Start of STUDY MATERIAL

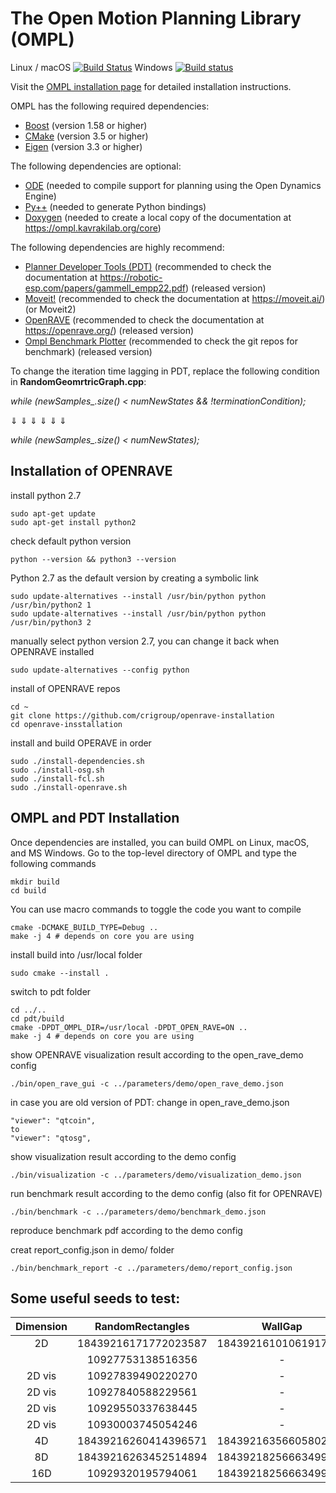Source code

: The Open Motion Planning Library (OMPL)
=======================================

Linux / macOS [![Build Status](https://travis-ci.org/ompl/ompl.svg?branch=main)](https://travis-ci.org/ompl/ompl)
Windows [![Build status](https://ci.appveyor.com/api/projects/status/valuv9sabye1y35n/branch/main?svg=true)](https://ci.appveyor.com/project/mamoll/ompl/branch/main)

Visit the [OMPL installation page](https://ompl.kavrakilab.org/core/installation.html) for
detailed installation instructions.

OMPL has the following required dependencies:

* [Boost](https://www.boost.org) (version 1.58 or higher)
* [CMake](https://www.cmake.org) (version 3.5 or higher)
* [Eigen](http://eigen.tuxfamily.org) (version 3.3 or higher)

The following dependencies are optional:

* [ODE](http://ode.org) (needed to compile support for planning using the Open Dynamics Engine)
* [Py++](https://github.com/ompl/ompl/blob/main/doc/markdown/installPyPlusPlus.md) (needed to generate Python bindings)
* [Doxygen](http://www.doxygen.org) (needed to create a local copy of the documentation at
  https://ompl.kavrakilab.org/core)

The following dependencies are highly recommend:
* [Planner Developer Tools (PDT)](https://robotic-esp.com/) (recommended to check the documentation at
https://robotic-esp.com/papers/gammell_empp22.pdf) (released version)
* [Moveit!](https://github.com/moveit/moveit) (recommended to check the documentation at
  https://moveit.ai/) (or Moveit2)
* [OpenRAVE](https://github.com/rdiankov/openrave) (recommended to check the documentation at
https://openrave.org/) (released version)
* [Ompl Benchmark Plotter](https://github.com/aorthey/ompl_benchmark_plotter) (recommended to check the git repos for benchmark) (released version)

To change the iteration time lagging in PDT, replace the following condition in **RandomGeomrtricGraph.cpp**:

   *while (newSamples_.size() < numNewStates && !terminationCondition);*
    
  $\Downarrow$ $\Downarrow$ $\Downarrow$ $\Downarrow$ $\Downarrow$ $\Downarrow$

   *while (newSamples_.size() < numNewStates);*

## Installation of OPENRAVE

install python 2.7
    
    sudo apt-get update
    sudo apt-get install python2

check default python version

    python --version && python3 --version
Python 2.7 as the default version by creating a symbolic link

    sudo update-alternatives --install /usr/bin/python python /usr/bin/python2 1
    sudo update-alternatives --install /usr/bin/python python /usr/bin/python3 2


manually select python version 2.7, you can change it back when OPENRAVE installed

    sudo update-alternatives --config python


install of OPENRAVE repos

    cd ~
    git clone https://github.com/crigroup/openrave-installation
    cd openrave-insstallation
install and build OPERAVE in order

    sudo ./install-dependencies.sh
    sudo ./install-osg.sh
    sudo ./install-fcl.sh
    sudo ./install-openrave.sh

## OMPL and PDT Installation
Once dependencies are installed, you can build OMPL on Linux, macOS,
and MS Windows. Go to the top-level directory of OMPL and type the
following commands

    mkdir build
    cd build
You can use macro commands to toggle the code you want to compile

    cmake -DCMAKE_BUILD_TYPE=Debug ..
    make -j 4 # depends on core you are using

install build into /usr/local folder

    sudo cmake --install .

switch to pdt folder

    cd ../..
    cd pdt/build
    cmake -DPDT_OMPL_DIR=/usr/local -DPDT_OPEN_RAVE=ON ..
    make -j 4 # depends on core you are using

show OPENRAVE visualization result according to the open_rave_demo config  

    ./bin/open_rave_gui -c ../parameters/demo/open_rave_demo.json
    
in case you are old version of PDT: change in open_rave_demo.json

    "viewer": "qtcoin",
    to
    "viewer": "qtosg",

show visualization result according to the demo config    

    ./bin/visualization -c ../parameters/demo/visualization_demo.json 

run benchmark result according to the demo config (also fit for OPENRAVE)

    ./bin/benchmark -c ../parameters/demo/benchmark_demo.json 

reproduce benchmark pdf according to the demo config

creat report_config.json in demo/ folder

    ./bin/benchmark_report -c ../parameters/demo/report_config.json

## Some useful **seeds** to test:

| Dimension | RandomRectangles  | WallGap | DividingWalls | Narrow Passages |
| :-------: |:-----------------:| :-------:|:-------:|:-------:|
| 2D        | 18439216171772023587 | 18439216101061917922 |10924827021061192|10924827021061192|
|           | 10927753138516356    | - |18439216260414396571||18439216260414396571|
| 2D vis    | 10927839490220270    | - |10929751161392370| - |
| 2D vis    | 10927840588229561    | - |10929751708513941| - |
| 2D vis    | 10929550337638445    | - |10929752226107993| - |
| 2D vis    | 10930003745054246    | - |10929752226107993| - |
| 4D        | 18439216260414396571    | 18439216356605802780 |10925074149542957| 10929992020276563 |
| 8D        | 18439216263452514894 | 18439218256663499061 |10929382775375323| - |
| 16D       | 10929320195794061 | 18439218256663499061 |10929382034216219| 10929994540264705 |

End of STUDY MATERIAL
Start of STUDY MATERIAL

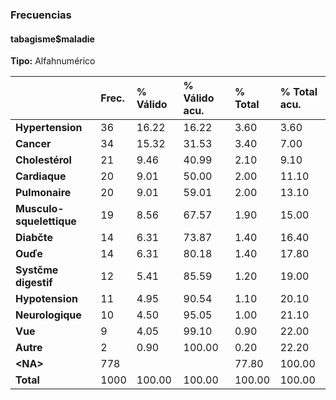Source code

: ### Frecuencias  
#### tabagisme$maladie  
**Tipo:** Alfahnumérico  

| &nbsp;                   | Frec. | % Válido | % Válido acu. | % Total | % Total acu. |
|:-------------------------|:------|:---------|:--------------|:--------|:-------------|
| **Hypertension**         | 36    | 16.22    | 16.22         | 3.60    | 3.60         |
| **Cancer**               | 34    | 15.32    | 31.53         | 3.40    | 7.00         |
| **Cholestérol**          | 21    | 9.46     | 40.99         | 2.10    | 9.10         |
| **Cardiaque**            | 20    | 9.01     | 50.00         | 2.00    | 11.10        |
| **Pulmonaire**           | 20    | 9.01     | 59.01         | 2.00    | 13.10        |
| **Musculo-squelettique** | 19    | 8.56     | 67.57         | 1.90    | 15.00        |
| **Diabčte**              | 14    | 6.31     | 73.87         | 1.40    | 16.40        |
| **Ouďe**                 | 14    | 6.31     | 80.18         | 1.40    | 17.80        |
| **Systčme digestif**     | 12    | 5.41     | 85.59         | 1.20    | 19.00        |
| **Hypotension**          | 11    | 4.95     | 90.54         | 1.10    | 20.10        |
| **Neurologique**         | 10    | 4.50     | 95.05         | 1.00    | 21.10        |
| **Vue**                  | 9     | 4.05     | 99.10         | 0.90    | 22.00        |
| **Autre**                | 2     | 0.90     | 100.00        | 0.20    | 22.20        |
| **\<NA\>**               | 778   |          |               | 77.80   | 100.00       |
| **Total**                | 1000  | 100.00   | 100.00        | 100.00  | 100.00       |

End of STUDY MATERIAL
Start of STUDY MATERIAL

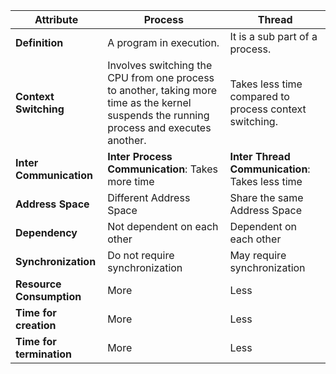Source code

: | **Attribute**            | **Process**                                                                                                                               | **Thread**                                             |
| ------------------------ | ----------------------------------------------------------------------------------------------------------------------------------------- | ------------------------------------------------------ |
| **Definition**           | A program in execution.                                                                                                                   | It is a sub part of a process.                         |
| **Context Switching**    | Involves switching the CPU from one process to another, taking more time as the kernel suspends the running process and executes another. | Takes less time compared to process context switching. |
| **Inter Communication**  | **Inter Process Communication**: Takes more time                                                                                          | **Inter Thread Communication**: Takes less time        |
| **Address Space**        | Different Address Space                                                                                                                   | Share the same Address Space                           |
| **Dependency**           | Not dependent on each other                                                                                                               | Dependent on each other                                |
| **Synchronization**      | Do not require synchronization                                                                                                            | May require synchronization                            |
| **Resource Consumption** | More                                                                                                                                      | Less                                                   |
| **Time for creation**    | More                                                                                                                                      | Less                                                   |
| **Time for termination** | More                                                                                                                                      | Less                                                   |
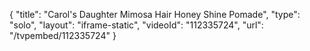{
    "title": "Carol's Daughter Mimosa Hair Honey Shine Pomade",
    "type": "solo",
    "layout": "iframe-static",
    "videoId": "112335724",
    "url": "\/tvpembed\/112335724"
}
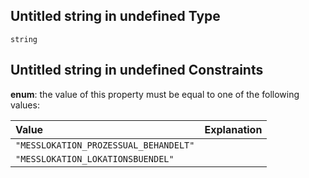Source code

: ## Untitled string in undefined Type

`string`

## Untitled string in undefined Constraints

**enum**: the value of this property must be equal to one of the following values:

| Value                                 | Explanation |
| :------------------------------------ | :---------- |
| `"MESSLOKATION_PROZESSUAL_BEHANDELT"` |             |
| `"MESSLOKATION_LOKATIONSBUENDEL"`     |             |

End of STUDY MATERIAL

* [WHAT YOU WILL DO] Find how many lines in the data above include the string "Thread", and give that number alone.

* [RESPONSE BELOW] 2